Young adults dealing with the death of a parent or grandparent can get an unpleasant surprise: a bill for their entire outstanding student loan, paid in full, even if they're up to date with payments.
Nearly all new private student loans now have a cosigner — a parent, grandparent or other adult taking out the loan jointly with a student. In some cases, this is a bank requirement for taking out the loan in the first place; in other cases, a cosigner with good credit makes it easier for a student to get a good interest rate.
But there's a catch. If anyone whose name is on a private loan dies or declares bankruptcy, the lender can put the loan in default and demand payment in full. If a loan is in default, it makes it easier for lenders to collect on the unpaid balance. Default can hurt the survivor's credit score, and it's particularly unfair if the loan actually was being repaid.
The Consumer Financial Protection Bureau has been getting complaints about the practice. Rohit Chopra, the agency's official advocate for borrowers, writes in a new report today that this isn't just bad public relations for banks; it's a bad financial model, too.
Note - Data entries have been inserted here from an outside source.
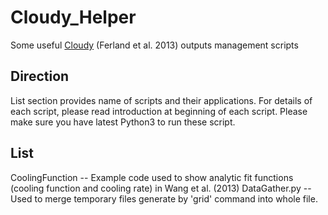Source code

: # Cloudy_Helper

Some useful [Cloudy](http://www.nublado.org/) (Ferland et al. 2013) outputs management scripts

## Direction

List section provides name of scripts and their applications. For
details of each script, please read introduction at beginning of each
script. Please make sure you have latest Python3 to run these script.

## List

CoolingFunction -- Example code used to show analytic fit functions (cooling
function and cooling rate) in Wang et al. (2013)
DataGather.py -- Used to merge temporary files generate by 'grid'
command into whole file.
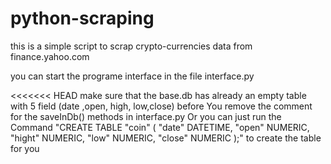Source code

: # python-scraping
this is a simple script to scrap crypto-currencies data from finance.yahoo.com

 you can start the programe interface in the file interface.py

<<<<<<< HEAD
make sure that the base.db has already an empty table with 5 field (date ,open, high, low,close) before 
     You remove the comment for the saveInDb() methods in interface.py
    Or you can just run the Command "CREATE TABLE "coin" (
	"date"	DATETIME,
	"open"	NUMERIC,
	"hight"	NUMERIC,
	"low"	NUMERIC,
	"close"	NUMERIC
    );"
    to create the table for you
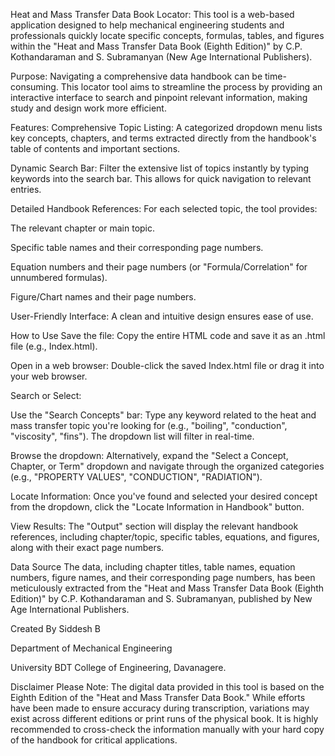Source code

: Heat and Mass Transfer Data Book Locator:
This tool is a web-based application designed to help mechanical engineering students and professionals quickly locate specific concepts, formulas, tables, and figures within the "Heat and Mass Transfer Data Book (Eighth Edition)" by C.P. Kothandaraman and S. Subramanyan (New Age International Publishers).

Purpose:
Navigating a comprehensive data handbook can be time-consuming. This locator tool aims to streamline the process by providing an interactive interface to search and pinpoint relevant information, making study and design work more efficient.

Features:
Comprehensive Topic Listing: A categorized dropdown menu lists key concepts, chapters, and terms extracted directly from the handbook's table of contents and important sections.

Dynamic Search Bar: Filter the extensive list of topics instantly by typing keywords into the search bar. This allows for quick navigation to relevant entries.

Detailed Handbook References: For each selected topic, the tool provides:

The relevant chapter or main topic.

Specific table names and their corresponding page numbers.

Equation numbers and their page numbers (or "Formula/Correlation" for unnumbered formulas).

Figure/Chart names and their page numbers.

User-Friendly Interface: A clean and intuitive design ensures ease of use.

How to Use
Save the file: Copy the entire HTML code and save it as an .html file (e.g., Index.html).

Open in a web browser: Double-click the saved Index.html file or drag it into your web browser.

Search or Select:

Use the "Search Concepts" bar: Type any keyword related to the heat and mass transfer topic you're looking for (e.g., "boiling", "conduction", "viscosity", "fins"). The dropdown list will filter in real-time.

Browse the dropdown: Alternatively, expand the "Select a Concept, Chapter, or Term" dropdown and navigate through the organized categories (e.g., "PROPERTY VALUES", "CONDUCTION", "RADIATION").

Locate Information: Once you've found and selected your desired concept from the dropdown, click the "Locate Information in Handbook" button.

View Results: The "Output" section will display the relevant handbook references, including chapter/topic, specific tables, equations, and figures, along with their exact page numbers.

Data Source
The data, including chapter titles, table names, equation numbers, figure names, and their corresponding page numbers, has been meticulously extracted from the "Heat and Mass Transfer Data Book (Eighth Edition)" by C.P. Kothandaraman and S. Subramanyan, published by New Age International Publishers.

Created By
Siddesh B

Department of Mechanical Engineering

University BDT College of Engineering, Davanagere.

Disclaimer
Please Note: The digital data provided in this tool is based on the Eighth Edition of the "Heat and Mass Transfer Data Book." While efforts have been made to ensure accuracy during transcription, variations may exist across different editions or print runs of the physical book. It is highly recommended to cross-check the information manually with your hard copy of the handbook for critical applications.
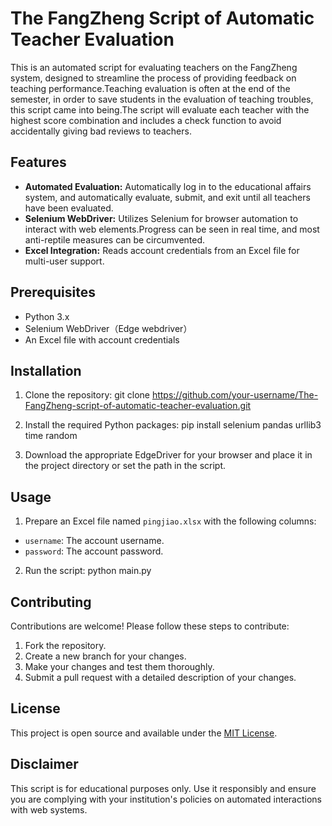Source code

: # The FangZheng Script of Automatic Teacher Evaluation

This is an automated script for evaluating teachers on the FangZheng system, designed to streamline the process of providing feedback on teaching performance.Teaching evaluation is often at the end of the semester, in order to save students in the evaluation of teaching troubles, this script came into being.The script will evaluate each teacher with the highest score combination and includes a check function to avoid accidentally giving bad reviews to teachers.

## Features

- **Automated Evaluation:** Automatically log in to the educational affairs system, and automatically evaluate, submit, and exit until all teachers have been evaluated.
- **Selenium WebDriver:** Utilizes Selenium for browser automation to interact with web elements.Progress can be seen in real time, and most anti-reptile measures can be circumvented.
- **Excel Integration:** Reads account credentials from an Excel file for multi-user support.

## Prerequisites

- Python 3.x
- Selenium WebDriver（Edge webdriver）
- An Excel file with account credentials

## Installation

1. Clone the repository:
git clone https://github.com/your-username/The-FangZheng-script-of-automatic-teacher-evaluation.git

2. Install the required Python packages:
pip install selenium pandas urllib3 time random

3. Download the appropriate EdgeDriver for your browser and place it in the project directory or set the path in the script.

## Usage

1. Prepare an Excel file named `pingjiao.xlsx` with the following columns:
- `username`: The account username.
- `password`: The account password.

2. Run the script:
python main.py


## Contributing

Contributions are welcome! Please follow these steps to contribute:
1. Fork the repository.
2. Create a new branch for your changes.
3. Make your changes and test them thoroughly.
4. Submit a pull request with a detailed description of your changes.

## License

This project is open source and available under the [MIT License](LICENSE).

## Disclaimer

This script is for educational purposes only. Use it responsibly and ensure you are complying with your institution's policies on automated interactions with web systems.
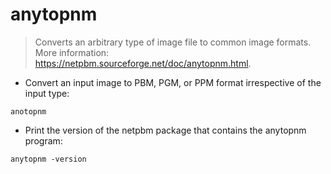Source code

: # anytopnm

> Converts an arbitrary type of image file to common image formats.
> More information: <https://netpbm.sourceforge.net/doc/anytopnm.html>.

- Convert an input image to PBM, PGM, or PPM format irrespective of the input type:
  
`anotopnm`

- Print the version of the netpbm package that contains the anytopnm program:
  
`anytopnm -version`

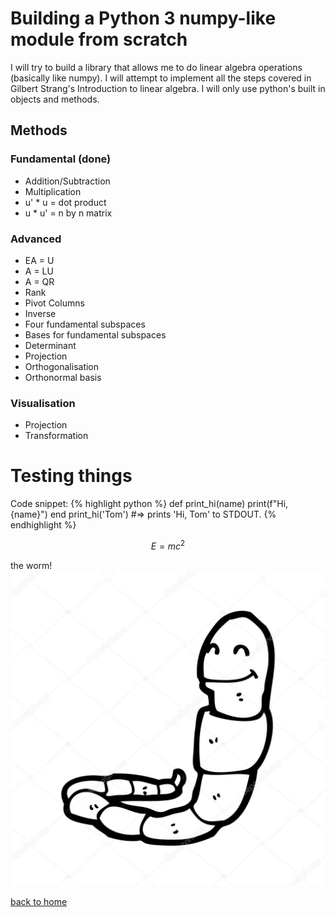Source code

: # Building a Python 3 numpy-like module from scratch

I will try to build a library that allows me to do linear algebra operations
(basically like numpy). I will attempt to implement all the steps covered in
Gilbert Strang's Introduction to linear algebra. I will only use python's built
in objects and methods.

## Methods
### Fundamental (done)
- Addition/Subtraction
- Multiplication 
- u' * u = dot product
- u * u' = n by n matrix

### Advanced
- EA = U
- A = LU
- A = QR
- Rank
- Pivot Columns
- Inverse
- Four fundamental subspaces
- Bases for fundamental subspaces
- Determinant
- Projection
- Orthogonalisation
- Orthonormal basis

### Visualisation
- Projection
- Transformation

# Testing things

Code snippet:
{% highlight python %}
def print_hi(name)
    print(f"Hi, {name}")
end
print_hi('Tom')
#=> prints 'Hi, Tom' to STDOUT.
{% endhighlight %}

$$E=mc^2$$

the worm!
![worm](./images/worm.jpg)

[back to home](../README.md)

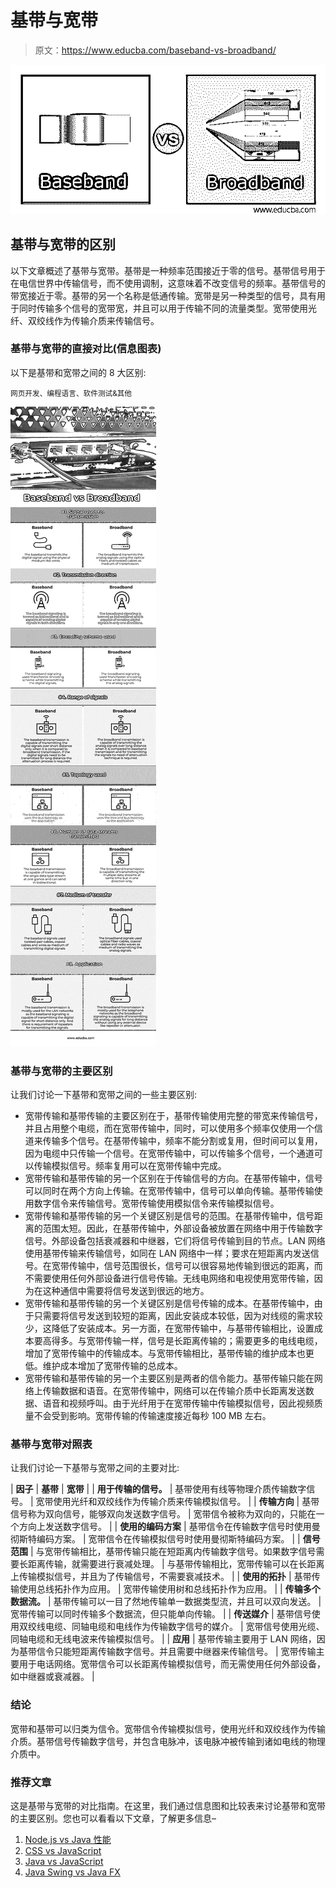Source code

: # 基带与宽带

> 原文：<https://www.educba.com/baseband-vs-broadband/>

![Baseband vs Broadband](img/6c8b340f48a8691adeb5bbadc67c803f.png)



## 基带与宽带的区别

以下文章概述了基带与宽带。基带是一种频率范围接近于零的信号。基带信号用于在电信世界中传输信号，而不使用调制，这意味着不改变信号的频率。基带信号的带宽接近于零。基带的另一个名称是低通传输。宽带是另一种类型的信号，具有用于同时传输多个信号的宽带宽，并且可以用于传输不同的流量类型。宽带使用光纤、双绞线作为传输介质来传输信号。

### 基带与宽带的直接对比(信息图表)

以下是基带和宽带之间的 8 大区别:

<small>网页开发、编程语言、软件测试&其他</small>

![Baseband vs Broadband info](img/8e4788a6e898aa4f2b30f896ed18620e.png)



### 基带与宽带的主要区别

让我们讨论一下基带和宽带之间的一些主要区别:

*   宽带传输和基带传输的主要区别在于，基带传输使用完整的带宽来传输信号，并且占用整个电缆，而在宽带传输中，同时，可以使用多个频率仅使用一个信道来传输多个信号。在基带传输中，频率不能分割或复用，但时间可以复用，因为电缆中只传输一个信号。在宽带传输中，可以传输多个信号，一个通道可以传输模拟信号。频率复用可以在宽带传输中完成。
*   宽带传输和基带传输的另一个区别在于传输信号的方向。在基带传输中，信号可以同时在两个方向上传输。在宽带传输中，信号可以单向传输。基带传输使用数字信令来传输信号。宽带传输使用模拟信令来传输模拟信号。
*   宽带传输和基带传输的另一个关键区别是信号的范围。在基带传输中，信号距离的范围太短。因此，在基带传输中，外部设备被放置在网络中用于传输数字信号。外部设备包括衰减器和中继器，它们将信号传输到目的节点。LAN 网络使用基带传输来传输信号，如同在 LAN 网络中一样；要求在短距离内发送信号。在宽带传输中，信号范围很长，信号可以很容易地传输到很远的距离，而不需要使用任何外部设备进行信号传输。无线电网络和电视使用宽带传输，因为在这种通信中需要将信号发送到很远的地方。
*   宽带传输和基带传输的另一个关键区别是信号传输的成本。在基带传输中，由于只需要将信号发送到较短的距离，因此安装成本较低，因为对线缆的需求较少，这降低了安装成本。另一方面，在宽带传输中，与基带传输相比，设置成本要高得多。与宽带传输一样，信号是长距离传输的；需要更多的电线电缆，增加了宽带传输中的传输成本。与宽带传输相比，基带传输的维护成本也更低。维护成本增加了宽带传输的总成本。
*   宽带传输和基带传输的另一个主要区别是两者的信令能力。基带传输只能在网络上传输数据和语音。在宽带传输中，网络可以在传输介质中长距离发送数据、语音和视频呼叫。由于光纤用于在宽带传输中传输模拟信号，因此视频质量不会受到影响。宽带传输的传输速度接近每秒 100 MB 左右。

### 基带与宽带对照表

让我们讨论一下基带与宽带之间的主要对比:

| **因子** | **基带** | **宽带** |
| **用于传输的信号。** | 基带使用有线等物理介质传输数字信号。 | 宽带使用光纤和双绞线作为传输介质来传输模拟信号。 |
| **传输方向** | 基带信号称为双向信号，能够双向发送数字信号。 | 宽带信令被称为双向的，只能在一个方向上发送数字信号。 |
| **使用的编码方案** | 基带信令在传输数字信号时使用曼彻斯特编码方案。 | 宽带信令在传输模拟信号时使用曼彻斯特编码方案。 |
| **信号范围** | 与宽带传输相比，基带传输只能在短距离内传输数字信号。如果数字信号需要长距离传输，就需要进行衰减处理。 | 与基带传输相比，宽带传输可以在长距离上传输模拟信号，并且为了传输信号，不需要衰减技术。 |
| **使用的拓扑** | 基带传输使用总线拓扑作为应用。 | 宽带传输使用树和总线拓扑作为应用。 |
| **传输多个数据流。** | 基带传输可以一目了然地传输单一数据类型流，并且可以双向发送。 | 宽带传输可以同时传输多个数据流，但只能单向传输。 |
| **传送媒介** | 基带信号使用双绞线电缆、同轴电缆和电线作为传输数字信号的媒介。 | 宽带信号使用光缆、同轴电缆和无线电波来传输模拟信号。 |
| **应用** | 基带传输主要用于 LAN 网络，因为基带信令只能短距离传输数字信号。并且需要中继器来传输信号。 | 宽带传输主要用于电话网络。宽带信令可以长距离传输模拟信号，而无需使用任何外部设备，如中继器或衰减器。 |

### 结论

宽带和基带可以归类为信令。宽带信令传输模拟信号，使用光纤和双绞线作为传输介质。基带信号传输数字信号，并包含电脉冲，该电脉冲被传输到诸如电线的物理介质中。

### 推荐文章

这是基带与宽带的对比指南。在这里，我们通过信息图和比较表来讨论基带和宽带的主要区别。您也可以看看以下文章，了解更多信息–

1.  [Node.js vs Java 性能](https://www.educba.com/node-js-vs-java-performance/)
2.  [CSS vs JavaScript](https://www.educba.com/javascript-vs-angularjs/)
3.  [Java vs JavaScript](https://www.educba.com/java-vs-javascript/)
4.  [Java Swing vs Java FX](https://www.educba.com/java-swing-vs-java-fx/)





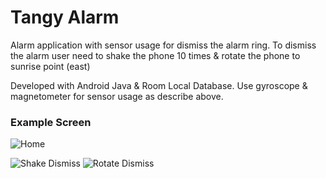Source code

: # Tangy Alarm

Alarm application with sensor usage for dismiss the alarm ring. To dismiss the alarm user need to shake the phone 10 times & rotate the phone to sunrise point (east)

Developed with Android Java & Room Local Database. Use gyroscope & magnetometer for sensor usage as describe above.


### Example Screen
![Home](https://i.postimg.cc/J0Hwy7VL/Screenshot-20200722-033652-Tangy-Alarm.jpg)

![Shake Dismiss](https://i.postimg.cc/HnqqbGd7/Screenshot-20200722-033824-Tangy-Alarm.jpg)
![Rotate Dismiss](https://i.postimg.cc/G349Pkbc/Screenshot-20200722-033841-Tangy-Alarm.jpg)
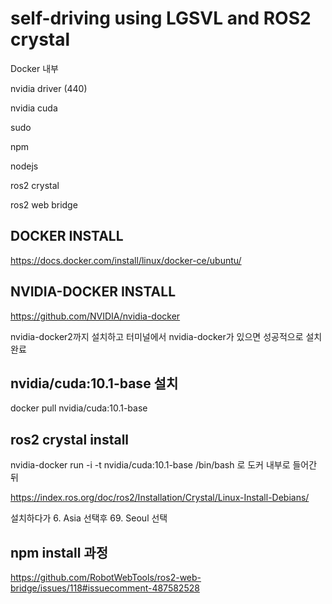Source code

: # self-driving using LGSVL and ROS2 crystal

Docker 내부

nvidia driver (440)<br>

nvidia cuda<br>

sudo<br>

npm<br>

nodejs<br>

ros2 crystal<br>

ros2 web bridge<br>

## DOCKER INSTALL <br>

https://docs.docker.com/install/linux/docker-ce/ubuntu/

## NVIDIA-DOCKER INSTALL <br>

https://github.com/NVIDIA/nvidia-docker <br>

nvidia-docker2까지 설치하고 터미널에서 nvidia-docker가 있으면 성공적으로 설치 완료

## nvidia/cuda:10.1-base 설치

docker pull nvidia/cuda:10.1-base

## ros2 crystal install<br>

nvidia-docker run -i -t nvidia/cuda:10.1-base /bin/bash 로 도커 내부로 들어간 뒤

https://index.ros.org/doc/ros2/Installation/Crystal/Linux-Install-Debians/ <br>

설치하다가 6. Asia 선택후 69. Seoul 선택

## npm install 과정

https://github.com/RobotWebTools/ros2-web-bridge/issues/118#issuecomment-487582528

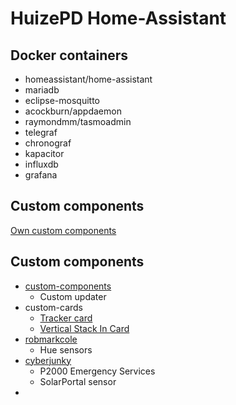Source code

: # HuizePD Home-Assistant

## Docker containers

* homeassistant/home-assistant
* mariadb
* eclipse-mosquitto
* acockburn/appdaemon
* raymondmm/tasmoadmin
* telegraf
* chronograf
* kapacitor
* influxdb
* grafana

## Custom components

[Own custom components](https://github.com/Sanderhuisman/home-assistant-config)

## Custom components
* [custom-components](https://github.com/custom-components/custom_updater)
    * Custom updater
* custom-cards
    * [Tracker card](https://github.com/custom-cards/tracker-card)
    * [Vertical Stack In Card](https://github.com/custom-cards/vertical-stack-in-card)
* [robmarkcole](https://github.com/robmarkcole/Hue-sensors-HASS)
    * Hue sensors
* [cyberjunky](https://github.com/cyberjunky/home-assistant-custom-components)
    * P2000 Emergency Services
    * SolarPortal sensor
*


<!-- * [basilfx](https://github.com/basilfx/python-eetlijst)
    * Python Eetlijst -->
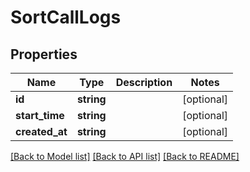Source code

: # SortCallLogs

## Properties
Name | Type | Description | Notes
------------ | ------------- | ------------- | -------------
**id** | **string** |  | [optional] 
**start_time** | **string** |  | [optional] 
**created_at** | **string** |  | [optional] 

[[Back to Model list]](../README.md#documentation-for-models) [[Back to API list]](../README.md#documentation-for-api-endpoints) [[Back to README]](../README.md)


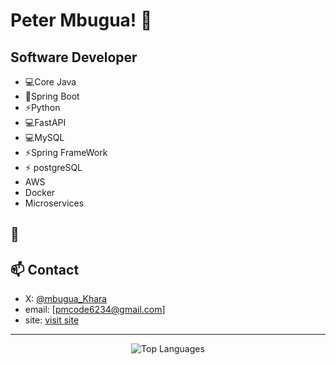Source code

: <h1>Peter Mbugua! 👋 </h1>

<h2>Software Developer</h2> 

- 💻Core Java
- 🚀Spring Boot
- ⚡️Python
- 💻FastAPI
- 💻MySQL
- ⚡️Spring FrameWork
- ⚡️ postgreSQL
-  AWS
-  Docker
-  Microservices
## 🌱 
## 📫 Contact
- X: [@mbugua_Khara](https://twitter.com/mbugua_Khara)
- email: [pmcode6234@gmail.com]
- site: [visit site](https://mbugua-info.vercel.app/)

---


<p align="center">
  <img src="https://github-readme-stats.vercel.app/api/top-langs/?username=mbu-peter&layout=compact&theme=radical" alt="Top Languages">
</p>



</details>



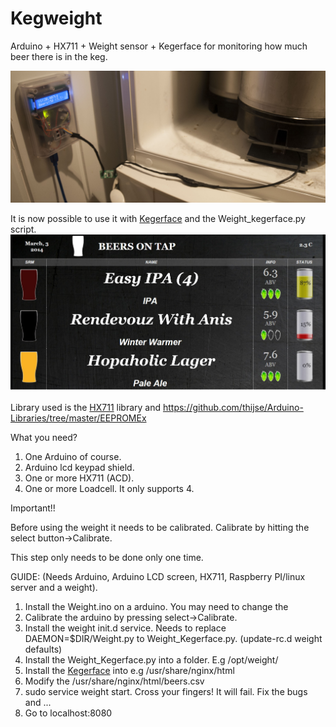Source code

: Kegweight
=========

Arduino + HX711 + Weight sensor + Kegerface for monitoring how much beer there is in the keg. 

![ScreenShot](screenshot1.jpg "Arduino")

It is now possible to use it with [Kegerface](https://github.com/andresol/kegerface) and the Weight_kegerface.py script.  
![ScreenShot2](screenshot2.jpg "Kegerface")

Library used is the [HX711](https://github.com/bogde/HX711) library and https://github.com/thijse/Arduino-Libraries/tree/master/EEPROMEx

What you need?
1. One Arduino of course.
2. Arduino lcd keypad shield.
3. One or more HX711 (ACD).
4. One or more Loadcell. It only supports 4.

Important!!

Before using the weight it needs to be calibrated. Calibrate by hitting the select button->Calibrate. 

This step only needs to be done only one time.

GUIDE: (Needs Arduino, Arduino LCD screen, HX711, Raspberry PI/linux server and a weight).  
1. Install the Weight.ino on a arduino. You may need to change the   
2. Calibrate the arduino by pressing select->Calibrate.  
3. Install the weight init.d service. Needs to replace DAEMON=$DIR/Weight.py to Weight_Kegerface.py. (update-rc.d weight defaults)  
4. Install the Weight_Kegerface.py into a folder. E.g /opt/weight/  
5. Install the [Kegerface](https://github.com/andresol/kegerface) into e.g /usr/share/nginx/html  
6. Modify the /usr/share/nginx/html/beers.csv  
7. sudo service weight start. Cross your fingers! It will fail. Fix the bugs and ...  
8. Go to localhost:8080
If the cosigners' survivors really do pay back the entire balance when asked, that means the bank will get less in interest than they would have if repayments proceeded as normal.
Putting a grieving borrower in default also creates a "poor customer experience," Chopra writes with considerable understatement. "For a borrower who has proven to be a responsible paying customer and is facing the death of a parent or grandparent co-signer, debt collection calls demanding the full balance with limited explanation will probably not be welcomed."
Federal student loans, which make up more than 80 percent of all outstanding student debt, don't have a credit check for students and don't have cosigners.